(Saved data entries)
--- --- ---
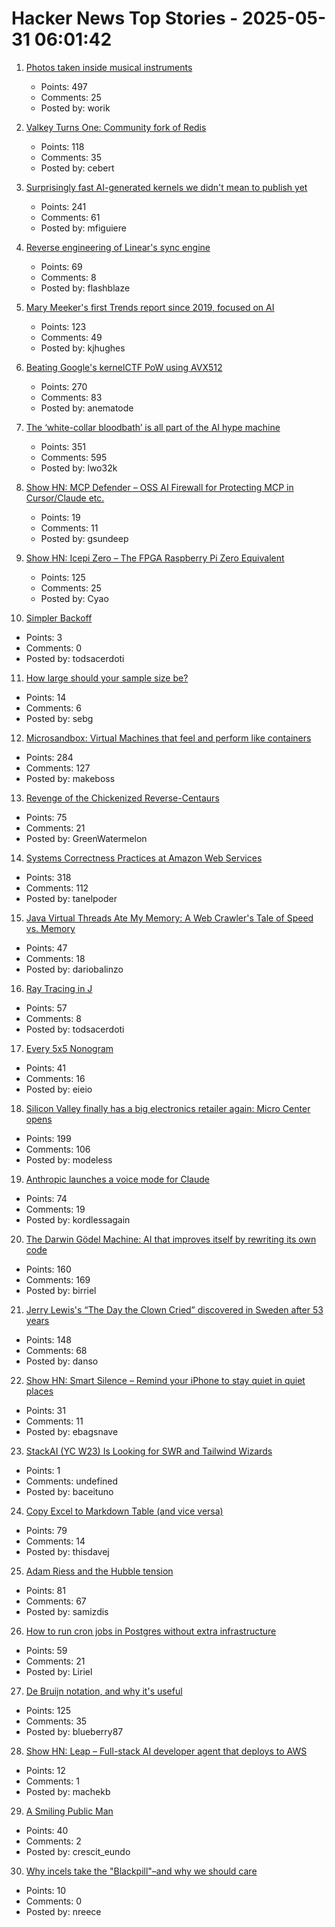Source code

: # Hacker News Top Stories - 2025-05-31 06:01:42

1. [Photos taken inside musical instruments](https://www.dpreview.com/photography/5400934096/probe-lenses-and-focus-stacking-the-secrets-to-incredible-photos-taken-inside-instruments)
   - Points: 497
   - Comments: 25
   - Posted by: worik

2. [Valkey Turns One: Community fork of Redis](https://www.gomomento.com/blog/valkey-turns-one-how-the-community-fork-left-redis-in-the-dust/)
   - Points: 118
   - Comments: 35
   - Posted by: cebert

3. [Surprisingly fast AI-generated kernels we didn't mean to publish yet](https://crfm.stanford.edu/2025/05/28/fast-kernels.html)
   - Points: 241
   - Comments: 61
   - Posted by: mfiguiere

4. [Reverse engineering of Linear's sync engine](https://github.com/wzhudev/reverse-linear-sync-engine)
   - Points: 69
   - Comments: 8
   - Posted by: flashblaze

5. [Mary Meeker's first Trends report since 2019, focused on AI](https://www.bondcap.com/reports/tai)
   - Points: 123
   - Comments: 49
   - Posted by: kjhughes

6. [Beating Google's kernelCTF PoW using AVX512](https://anemato.de/blog/kctf-vdf)
   - Points: 270
   - Comments: 83
   - Posted by: anematode

7. [The ‘white-collar bloodbath’ is all part of the AI hype machine](https://www.cnn.com/2025/05/30/business/anthropic-amodei-ai-jobs-nightcap)
   - Points: 351
   - Comments: 595
   - Posted by: lwo32k

8. [Show HN: MCP Defender – OSS AI Firewall for Protecting MCP in Cursor/Claude etc.](https://mcpdefender.com)
   - Points: 19
   - Comments: 11
   - Posted by: gsundeep

9. [Show HN: Icepi Zero – The FPGA Raspberry Pi Zero Equivalent](https://github.com/cheyao/icepi-zero)
   - Points: 125
   - Comments: 25
   - Posted by: Cyao

10. [Simpler Backoff](https://commaok.xyz/post/simple-backoff/)
   - Points: 3
   - Comments: 0
   - Posted by: todsacerdoti

11. [How large should your sample size be?](https://vickiboykis.com/2015/08/04/how-large-should-your-sample-size-be/)
   - Points: 14
   - Comments: 6
   - Posted by: sebg

12. [Microsandbox: Virtual Machines that feel and perform like containers](https://github.com/microsandbox/microsandbox)
   - Points: 284
   - Comments: 127
   - Posted by: makeboss

13. [Revenge of the Chickenized Reverse-Centaurs](https://pluralistic.net/2022/04/17/revenge-of-the-chickenized-reverse-centaurs/)
   - Points: 75
   - Comments: 21
   - Posted by: GreenWatermelon

14. [Systems Correctness Practices at Amazon Web Services](https://cacm.acm.org/practice/systems-correctness-practices-at-amazon-web-services/)
   - Points: 318
   - Comments: 112
   - Posted by: tanelpoder

15. [Java Virtual Threads Ate My Memory: A Web Crawler's Tale of Speed vs. Memory](https://dariobalinzo.medium.com/virtual-threads-ate-my-memory-a-web-crawlers-tale-of-speed-vs-memory-a92fc75085f6)
   - Points: 47
   - Comments: 18
   - Posted by: dariobalinzo

16. [Ray Tracing in J](https://idle.nprescott.com/2020/ray-tracing-in-j.html)
   - Points: 57
   - Comments: 8
   - Posted by: todsacerdoti

17. [Every 5x5 Nonogram](https://pixelogic.app/every-5x5-nonogram)
   - Points: 41
   - Comments: 16
   - Posted by: eieio

18. [Silicon Valley finally has a big electronics retailer again: Micro Center opens](https://www.microcenter.com/site/mc-news/article/micro-center-santa-clara-photos.aspx)
   - Points: 199
   - Comments: 106
   - Posted by: modeless

19. [Anthropic launches a voice mode for Claude](https://techcrunch.com/2025/05/27/anthropic-launches-a-voice-mode-for-claude/)
   - Points: 74
   - Comments: 19
   - Posted by: kordlessagain

20. [The Darwin Gödel Machine: AI that improves itself by rewriting its own code](https://sakana.ai/dgm/)
   - Points: 160
   - Comments: 169
   - Posted by: birriel

21. [Jerry Lewis's “The Day the Clown Cried” discovered in Sweden after 53 years](https://www.thenationalnews.com/arts-culture/film-tv/2025/05/29/jerry-lewis-day-the-clown-cried-discovered/)
   - Points: 148
   - Comments: 68
   - Posted by: danso

22. [Show HN: Smart Silence – Remind your iPhone to stay quiet in quiet places](https://testflight.apple.com/join/47CJ31VK)
   - Points: 31
   - Comments: 11
   - Posted by: ebagsnave

23. [StackAI (YC W23) Is Looking for SWR and Tailwind Wizards](https://www.ycombinator.com/companies/stackai/jobs/C1rOopy-frontend-engineer)
   - Points: 1
   - Comments: undefined
   - Posted by: baceituno

24. [Copy Excel to Markdown Table (and vice versa)](https://thisdavej.com/copy-table-in-excel-and-paste-as-a-markdown-table/)
   - Points: 79
   - Comments: 14
   - Posted by: thisdavej

25. [Adam Riess and the Hubble tension](https://www.theatlantic.com/science/archive/2025/05/adam-riess-hubble-tension/682980/)
   - Points: 81
   - Comments: 67
   - Posted by: samizdis

26. [How to run cron jobs in Postgres without extra infrastructure](https://wasp.sh/blog/2025/05/28/how-to-run-cron-jobs-in-postgress-without-extra-infrastructure)
   - Points: 59
   - Comments: 21
   - Posted by: Liriel

27. [De Bruijn notation, and why it's useful](https://blueberrywren.dev/blog/debruijn-explanation/)
   - Points: 125
   - Comments: 35
   - Posted by: blueberry87

28. [Show HN: Leap – Full-stack AI developer agent that deploys to AWS](https://leap.new)
   - Points: 12
   - Comments: 1
   - Posted by: machekb

29. [A Smiling Public Man](https://salmagundi.skidmore.edu/articles/1407-a-smiling-public-man)
   - Points: 40
   - Comments: 2
   - Posted by: crescit_eundo

30. [Why incels take the "Blackpill"–and why we should care](https://arstechnica.com/science/2025/05/why-incels-take-the-blackpill-and-why-we-should-care/)
   - Points: 10
   - Comments: 0
   - Posted by: nreece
--- --- ---
## Work instructions
Search the entries for the word "reverse", then gather every line that has it.

## Result below
4. [Reverse engineering of Linear's sync engine](https://github.com/wzhudev/reverse-linear-sync-engine)
13. [Revenge of the Chickenized Reverse-Centaurs](https://pluralistic.net/2022/04/17/revenge-of-the-chickenized-reverse-centaurs/)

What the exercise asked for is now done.